Assigned task:
Your output should be the lines of the entries below, exactly, from the first one through the line that holds "All notebooks contain".

Entries supplied:
++++
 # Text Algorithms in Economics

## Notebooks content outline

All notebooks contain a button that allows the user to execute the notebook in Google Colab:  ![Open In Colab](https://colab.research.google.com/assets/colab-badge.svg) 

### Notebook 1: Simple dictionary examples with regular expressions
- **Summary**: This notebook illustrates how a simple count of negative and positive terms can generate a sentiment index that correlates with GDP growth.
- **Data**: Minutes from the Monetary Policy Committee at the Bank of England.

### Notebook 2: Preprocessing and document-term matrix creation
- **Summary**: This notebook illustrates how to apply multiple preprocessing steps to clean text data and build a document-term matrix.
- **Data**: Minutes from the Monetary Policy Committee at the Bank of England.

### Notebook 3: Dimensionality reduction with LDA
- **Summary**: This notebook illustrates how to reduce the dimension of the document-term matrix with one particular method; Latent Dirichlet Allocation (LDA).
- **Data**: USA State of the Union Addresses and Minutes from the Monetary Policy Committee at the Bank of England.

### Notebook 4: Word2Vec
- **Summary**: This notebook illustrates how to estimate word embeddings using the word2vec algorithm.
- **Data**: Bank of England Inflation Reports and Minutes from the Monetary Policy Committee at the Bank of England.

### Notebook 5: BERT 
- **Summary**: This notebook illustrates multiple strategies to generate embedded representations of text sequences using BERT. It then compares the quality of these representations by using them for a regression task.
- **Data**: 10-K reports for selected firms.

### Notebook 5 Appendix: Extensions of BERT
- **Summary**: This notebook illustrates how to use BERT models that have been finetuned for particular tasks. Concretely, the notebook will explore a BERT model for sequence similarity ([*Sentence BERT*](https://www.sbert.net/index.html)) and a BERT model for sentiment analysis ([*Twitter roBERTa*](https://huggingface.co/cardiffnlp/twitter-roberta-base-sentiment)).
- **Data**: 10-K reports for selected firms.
++++
Answer to the problem:
 # Text Algorithms in Economics

## Notebooks content outline

All notebooks contain a button that allows the user to execute the notebook in Google Colab:  ![Open In Colab](https://colab.research.google.com/assets/colab-badge.svg) 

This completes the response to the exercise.